If you dig around this space a bit, you’ll notice that I’m a Zumba enthusiast. Back in Georgia I had a little run-in with a swishy haired diva that left me feeling like I got tossed off the boat. Well, the exact same thing happened this week in Texas. The. Exact. Same. Thing. Read the prior post to get yourself caught up my friends.
I showed up to this Wednesday night class ready to work off some major calories, but when I arrived early to get a good spot since space is obviously first-come-first-served, Little Miss New Swishy Hair stood in my personal space to the point where I was literally forced to move. She was standing so close to me that if I lifted my elbows, I’d knock into her. Never mind that there was plenty of room behind me in the (gasp!) back of the room. I can only conclude, after a long, stressful cry from not feeling welcome in a new city, that Little Miss must have self awareness (aka self centeredness) issues.

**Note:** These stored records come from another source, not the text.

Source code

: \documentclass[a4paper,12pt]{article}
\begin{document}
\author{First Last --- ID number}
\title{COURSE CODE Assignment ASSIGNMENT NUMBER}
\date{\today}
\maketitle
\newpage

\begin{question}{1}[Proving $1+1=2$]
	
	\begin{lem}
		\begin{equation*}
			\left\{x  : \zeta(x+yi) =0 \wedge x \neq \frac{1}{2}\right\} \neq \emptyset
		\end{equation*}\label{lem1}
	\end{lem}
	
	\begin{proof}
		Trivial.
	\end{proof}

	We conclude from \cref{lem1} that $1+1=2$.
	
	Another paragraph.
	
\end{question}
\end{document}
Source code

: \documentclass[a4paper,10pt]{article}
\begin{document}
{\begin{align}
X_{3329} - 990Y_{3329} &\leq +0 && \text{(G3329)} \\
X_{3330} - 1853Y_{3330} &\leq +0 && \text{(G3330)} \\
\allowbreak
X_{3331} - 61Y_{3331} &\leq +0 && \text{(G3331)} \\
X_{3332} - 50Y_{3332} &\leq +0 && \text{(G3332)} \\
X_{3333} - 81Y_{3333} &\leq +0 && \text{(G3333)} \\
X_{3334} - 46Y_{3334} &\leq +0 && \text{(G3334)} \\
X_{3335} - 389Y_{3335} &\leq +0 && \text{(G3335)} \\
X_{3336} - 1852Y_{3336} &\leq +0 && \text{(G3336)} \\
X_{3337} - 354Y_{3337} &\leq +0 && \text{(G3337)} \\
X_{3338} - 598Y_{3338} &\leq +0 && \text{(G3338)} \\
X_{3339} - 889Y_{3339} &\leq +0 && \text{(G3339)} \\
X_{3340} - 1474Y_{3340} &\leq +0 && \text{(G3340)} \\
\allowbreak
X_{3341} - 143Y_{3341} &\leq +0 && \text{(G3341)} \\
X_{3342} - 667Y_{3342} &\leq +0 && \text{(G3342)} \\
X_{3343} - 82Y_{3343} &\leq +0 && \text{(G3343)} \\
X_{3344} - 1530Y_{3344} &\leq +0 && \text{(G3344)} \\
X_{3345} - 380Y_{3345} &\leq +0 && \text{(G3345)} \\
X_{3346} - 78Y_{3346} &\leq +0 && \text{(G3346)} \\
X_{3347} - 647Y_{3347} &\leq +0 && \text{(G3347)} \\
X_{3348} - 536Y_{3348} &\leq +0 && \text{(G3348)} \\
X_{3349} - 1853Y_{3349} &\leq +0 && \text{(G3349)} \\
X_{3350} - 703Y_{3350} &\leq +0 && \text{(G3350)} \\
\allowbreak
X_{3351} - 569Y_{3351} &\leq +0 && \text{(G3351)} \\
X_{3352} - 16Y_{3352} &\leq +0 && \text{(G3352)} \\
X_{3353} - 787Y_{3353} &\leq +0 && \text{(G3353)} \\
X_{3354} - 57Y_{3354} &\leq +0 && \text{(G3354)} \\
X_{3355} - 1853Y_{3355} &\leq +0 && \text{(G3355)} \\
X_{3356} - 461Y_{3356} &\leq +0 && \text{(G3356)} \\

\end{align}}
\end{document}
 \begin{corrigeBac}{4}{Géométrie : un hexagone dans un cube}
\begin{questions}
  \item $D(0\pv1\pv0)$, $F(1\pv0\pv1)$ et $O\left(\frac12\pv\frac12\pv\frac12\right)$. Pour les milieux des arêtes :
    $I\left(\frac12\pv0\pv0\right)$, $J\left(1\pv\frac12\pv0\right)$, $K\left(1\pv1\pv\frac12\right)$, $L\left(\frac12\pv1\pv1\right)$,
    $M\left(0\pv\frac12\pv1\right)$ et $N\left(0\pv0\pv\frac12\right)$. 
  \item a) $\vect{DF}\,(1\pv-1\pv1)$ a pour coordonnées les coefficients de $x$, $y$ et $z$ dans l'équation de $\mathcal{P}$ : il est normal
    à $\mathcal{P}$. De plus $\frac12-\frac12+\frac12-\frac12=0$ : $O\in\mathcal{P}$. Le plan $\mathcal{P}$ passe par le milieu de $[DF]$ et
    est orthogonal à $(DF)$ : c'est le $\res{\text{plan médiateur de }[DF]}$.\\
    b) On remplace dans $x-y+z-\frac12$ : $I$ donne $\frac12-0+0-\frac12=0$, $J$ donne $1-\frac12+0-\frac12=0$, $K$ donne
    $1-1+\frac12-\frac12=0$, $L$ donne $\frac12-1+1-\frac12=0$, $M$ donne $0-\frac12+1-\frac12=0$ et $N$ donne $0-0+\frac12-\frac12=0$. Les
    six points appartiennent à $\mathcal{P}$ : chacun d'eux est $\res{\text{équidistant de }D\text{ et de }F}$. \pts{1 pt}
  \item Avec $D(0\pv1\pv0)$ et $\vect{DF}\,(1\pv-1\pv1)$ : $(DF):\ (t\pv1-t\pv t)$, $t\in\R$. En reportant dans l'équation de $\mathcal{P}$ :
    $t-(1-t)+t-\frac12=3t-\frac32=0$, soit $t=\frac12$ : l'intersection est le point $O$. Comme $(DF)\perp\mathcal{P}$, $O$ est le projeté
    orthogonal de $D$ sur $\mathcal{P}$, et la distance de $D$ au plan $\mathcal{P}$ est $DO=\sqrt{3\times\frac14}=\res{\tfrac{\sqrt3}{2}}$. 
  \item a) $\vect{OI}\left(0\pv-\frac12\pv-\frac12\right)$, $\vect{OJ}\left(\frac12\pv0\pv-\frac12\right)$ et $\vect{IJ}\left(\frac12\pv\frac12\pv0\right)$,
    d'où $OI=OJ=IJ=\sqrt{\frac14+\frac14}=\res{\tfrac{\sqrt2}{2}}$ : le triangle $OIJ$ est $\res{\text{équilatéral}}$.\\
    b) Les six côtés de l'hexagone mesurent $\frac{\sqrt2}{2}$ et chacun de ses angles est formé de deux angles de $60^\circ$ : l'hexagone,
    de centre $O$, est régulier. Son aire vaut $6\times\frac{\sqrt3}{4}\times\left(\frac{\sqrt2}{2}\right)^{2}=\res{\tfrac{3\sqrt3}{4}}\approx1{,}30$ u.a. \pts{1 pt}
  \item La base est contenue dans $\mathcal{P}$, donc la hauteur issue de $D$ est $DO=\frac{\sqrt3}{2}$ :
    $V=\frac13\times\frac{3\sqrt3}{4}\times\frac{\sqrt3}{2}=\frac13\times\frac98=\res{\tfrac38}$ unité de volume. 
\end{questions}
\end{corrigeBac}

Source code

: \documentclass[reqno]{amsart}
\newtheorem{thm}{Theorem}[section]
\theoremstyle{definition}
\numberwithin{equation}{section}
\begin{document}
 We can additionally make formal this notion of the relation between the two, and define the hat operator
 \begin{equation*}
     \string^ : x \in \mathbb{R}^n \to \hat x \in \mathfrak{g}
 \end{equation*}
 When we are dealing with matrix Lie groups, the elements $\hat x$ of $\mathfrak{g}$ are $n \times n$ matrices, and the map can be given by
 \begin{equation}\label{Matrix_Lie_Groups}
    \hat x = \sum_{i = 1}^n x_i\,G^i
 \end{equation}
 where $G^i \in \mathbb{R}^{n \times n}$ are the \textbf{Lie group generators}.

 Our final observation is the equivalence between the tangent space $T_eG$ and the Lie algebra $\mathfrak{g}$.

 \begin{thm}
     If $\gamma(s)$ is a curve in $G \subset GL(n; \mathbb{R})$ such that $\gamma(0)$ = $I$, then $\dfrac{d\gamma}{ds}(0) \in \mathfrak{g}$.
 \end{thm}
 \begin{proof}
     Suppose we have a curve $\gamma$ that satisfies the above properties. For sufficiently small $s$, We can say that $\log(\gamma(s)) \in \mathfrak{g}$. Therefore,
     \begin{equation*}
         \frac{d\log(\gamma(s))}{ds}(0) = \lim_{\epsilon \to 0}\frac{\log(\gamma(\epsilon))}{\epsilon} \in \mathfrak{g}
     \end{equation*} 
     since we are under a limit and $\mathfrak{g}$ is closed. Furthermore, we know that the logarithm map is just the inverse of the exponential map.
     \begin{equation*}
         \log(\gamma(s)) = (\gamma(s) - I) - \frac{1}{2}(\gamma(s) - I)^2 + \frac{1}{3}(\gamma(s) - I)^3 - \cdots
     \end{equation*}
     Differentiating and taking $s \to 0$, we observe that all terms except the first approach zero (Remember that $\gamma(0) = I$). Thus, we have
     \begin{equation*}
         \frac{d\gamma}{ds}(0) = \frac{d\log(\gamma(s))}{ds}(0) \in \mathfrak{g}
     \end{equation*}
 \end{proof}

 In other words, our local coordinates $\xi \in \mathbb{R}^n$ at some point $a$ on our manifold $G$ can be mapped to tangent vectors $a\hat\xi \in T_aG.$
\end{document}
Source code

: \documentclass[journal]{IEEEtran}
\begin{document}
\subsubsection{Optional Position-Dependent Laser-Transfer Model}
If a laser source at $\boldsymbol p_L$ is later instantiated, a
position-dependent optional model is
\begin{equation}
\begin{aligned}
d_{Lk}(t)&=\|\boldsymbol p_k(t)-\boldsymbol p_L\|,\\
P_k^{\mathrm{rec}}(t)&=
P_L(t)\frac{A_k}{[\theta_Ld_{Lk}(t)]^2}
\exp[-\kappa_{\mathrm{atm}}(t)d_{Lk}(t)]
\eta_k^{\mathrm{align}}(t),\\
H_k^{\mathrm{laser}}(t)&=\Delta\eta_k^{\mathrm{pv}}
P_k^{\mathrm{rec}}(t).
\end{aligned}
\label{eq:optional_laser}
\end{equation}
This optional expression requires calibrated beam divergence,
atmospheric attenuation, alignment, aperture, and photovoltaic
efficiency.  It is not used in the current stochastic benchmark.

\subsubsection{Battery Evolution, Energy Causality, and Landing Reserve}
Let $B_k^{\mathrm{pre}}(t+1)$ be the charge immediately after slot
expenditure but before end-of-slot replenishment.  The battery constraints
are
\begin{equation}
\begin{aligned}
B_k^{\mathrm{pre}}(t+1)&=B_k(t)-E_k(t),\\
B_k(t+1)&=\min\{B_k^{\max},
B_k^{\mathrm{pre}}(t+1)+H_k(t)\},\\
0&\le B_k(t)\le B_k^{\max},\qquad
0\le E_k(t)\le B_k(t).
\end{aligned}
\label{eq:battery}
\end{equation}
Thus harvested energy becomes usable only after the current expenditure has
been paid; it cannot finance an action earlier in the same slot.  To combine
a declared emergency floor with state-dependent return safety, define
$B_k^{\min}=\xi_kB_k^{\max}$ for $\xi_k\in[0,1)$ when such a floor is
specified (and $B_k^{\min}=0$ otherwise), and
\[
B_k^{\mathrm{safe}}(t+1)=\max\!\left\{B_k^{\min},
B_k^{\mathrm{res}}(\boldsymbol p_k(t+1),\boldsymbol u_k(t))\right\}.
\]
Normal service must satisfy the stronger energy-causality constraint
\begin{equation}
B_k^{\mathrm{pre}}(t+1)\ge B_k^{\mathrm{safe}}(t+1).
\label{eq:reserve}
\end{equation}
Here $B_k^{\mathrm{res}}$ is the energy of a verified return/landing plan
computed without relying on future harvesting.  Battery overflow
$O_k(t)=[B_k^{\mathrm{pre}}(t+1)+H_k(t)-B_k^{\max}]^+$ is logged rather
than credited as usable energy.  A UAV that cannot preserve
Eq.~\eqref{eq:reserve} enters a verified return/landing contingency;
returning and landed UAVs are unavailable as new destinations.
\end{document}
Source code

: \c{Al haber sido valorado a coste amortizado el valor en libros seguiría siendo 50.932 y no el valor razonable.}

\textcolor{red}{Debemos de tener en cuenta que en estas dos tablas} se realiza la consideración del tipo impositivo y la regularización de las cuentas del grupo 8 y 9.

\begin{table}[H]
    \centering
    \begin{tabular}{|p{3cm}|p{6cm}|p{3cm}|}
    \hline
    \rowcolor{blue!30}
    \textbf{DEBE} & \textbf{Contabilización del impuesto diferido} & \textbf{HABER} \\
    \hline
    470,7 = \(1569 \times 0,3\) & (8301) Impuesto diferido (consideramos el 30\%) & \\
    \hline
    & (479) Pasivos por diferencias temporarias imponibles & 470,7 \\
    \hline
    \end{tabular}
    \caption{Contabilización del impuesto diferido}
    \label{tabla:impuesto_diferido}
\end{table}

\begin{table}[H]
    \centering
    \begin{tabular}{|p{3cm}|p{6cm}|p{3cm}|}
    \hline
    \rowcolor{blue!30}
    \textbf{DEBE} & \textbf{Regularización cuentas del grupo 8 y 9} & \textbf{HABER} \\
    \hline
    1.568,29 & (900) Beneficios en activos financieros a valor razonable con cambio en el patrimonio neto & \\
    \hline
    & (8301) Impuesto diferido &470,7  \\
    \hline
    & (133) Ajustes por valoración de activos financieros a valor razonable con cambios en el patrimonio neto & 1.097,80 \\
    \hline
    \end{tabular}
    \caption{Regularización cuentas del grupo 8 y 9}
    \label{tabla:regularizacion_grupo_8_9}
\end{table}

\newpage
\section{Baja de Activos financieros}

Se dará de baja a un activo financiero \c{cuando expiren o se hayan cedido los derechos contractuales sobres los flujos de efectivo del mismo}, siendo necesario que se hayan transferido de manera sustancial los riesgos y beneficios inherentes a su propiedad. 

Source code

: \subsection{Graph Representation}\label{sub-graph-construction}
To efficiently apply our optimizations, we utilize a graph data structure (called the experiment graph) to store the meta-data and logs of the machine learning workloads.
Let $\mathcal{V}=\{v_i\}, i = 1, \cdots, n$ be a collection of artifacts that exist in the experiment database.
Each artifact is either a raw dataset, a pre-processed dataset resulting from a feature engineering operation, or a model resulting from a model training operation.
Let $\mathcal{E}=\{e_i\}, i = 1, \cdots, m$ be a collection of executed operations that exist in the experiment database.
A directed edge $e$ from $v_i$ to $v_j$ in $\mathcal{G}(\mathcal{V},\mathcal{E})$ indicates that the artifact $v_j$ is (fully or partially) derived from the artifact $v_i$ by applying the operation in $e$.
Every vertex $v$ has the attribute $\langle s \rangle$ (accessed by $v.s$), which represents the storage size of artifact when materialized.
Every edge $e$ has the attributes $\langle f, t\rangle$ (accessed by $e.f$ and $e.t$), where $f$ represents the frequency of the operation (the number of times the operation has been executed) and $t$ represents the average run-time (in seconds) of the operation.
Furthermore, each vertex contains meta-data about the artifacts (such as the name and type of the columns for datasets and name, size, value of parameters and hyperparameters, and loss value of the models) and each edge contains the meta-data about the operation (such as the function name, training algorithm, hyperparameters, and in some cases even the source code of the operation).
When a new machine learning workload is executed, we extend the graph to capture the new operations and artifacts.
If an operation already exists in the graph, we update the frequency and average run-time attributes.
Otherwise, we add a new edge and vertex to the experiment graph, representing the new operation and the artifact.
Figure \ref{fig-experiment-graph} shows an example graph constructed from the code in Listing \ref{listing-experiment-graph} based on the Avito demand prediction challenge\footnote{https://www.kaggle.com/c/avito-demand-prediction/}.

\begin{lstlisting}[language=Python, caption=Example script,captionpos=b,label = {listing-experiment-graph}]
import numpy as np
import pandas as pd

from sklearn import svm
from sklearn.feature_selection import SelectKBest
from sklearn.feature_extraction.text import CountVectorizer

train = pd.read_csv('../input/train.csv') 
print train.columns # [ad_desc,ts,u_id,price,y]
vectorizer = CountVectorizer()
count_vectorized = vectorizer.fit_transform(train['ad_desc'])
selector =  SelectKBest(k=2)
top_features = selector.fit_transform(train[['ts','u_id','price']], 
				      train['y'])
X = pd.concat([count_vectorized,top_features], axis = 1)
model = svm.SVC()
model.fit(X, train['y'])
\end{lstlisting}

Adding to my stress, earlier this week I had to register the girls with school aged services on base. Every time I have to accomplish something on post it takes twice as long as it should. Knowing this, I prepared by making an appointment to be seen sooner instead of doing a walk-in. My appointment was at 8am. I wasn't seen until 8:45am. I wasn’t even waiting to see the doctor (because doctor’s appointments typically don’t start on time.) The kids went bonkers from being cooped up in the office for 2 hours. It probably should have only taken 30 mins. Whitney was having a major diva moment, threw herself a fit in the middle of the office, told me that she didn’t want to be seen with me (I think it’s other way around, kid), and ran into an employee because she was so wound up. Kennedy is in her pull-the-stuff-out-of-drawers-trashcans-and-filing-cabinets phase. So, you know. That was fun. Then, when we arrived home from this lovely little errand, Kennedy busted her lip open by falling flat onto the kitchen tile. Blood everywhere.
|Poor swollen lip.|
By Thursday I had it. I was at my wits end. I was on overload with things at home, and I couldn’t even go let off steam at Zumba since Zumba was also making me steamed. The only thing I could do was step back. Sometimes it’s easy to get caught up in the noise in front me, leaving me stressed out. Stepping back gives me a break from the emotional side of life. I can breathe and re-strategize. It’s like meditating without the Om. I just simply visualize myself stepping back from the situation to see it like an outsider. It helps tremendously.
Once refreshed, I almost had to laugh at the timeline of events. Try I might, I cannot control life. I can make an 8am appointment, I can get to Zumba obnoxiously early to reserve a spot. But in the end, things are not always going to go as planned. And my poor baby can bust her lip open and my older baby can throw a huge fit in the middle of it all, and I have to laugh.
As for Miss New Swishy Hair, she can have the damn spot in class – even though I was there first – and even though she felt it so important to claim a space that doesn’t belong to anyone. The workout is fun and I’m not there for anyone else but me. That is my time to relieve the stresses of the day. And I will do it respectfully – even if others aren’t to me.
You know, when I was 19 Grandpa took me on a roller coaster. Up down. Up down. Oh, what a ride. I always wanted to go again. It was just interesting to me that a ride could make me so frightened, so scared, so sick, so excited, and so thrilled all together. Some didn't like it. They went on the merry-go-round. That just goes round. Nothing. I like the roller coaster. You get more out of it.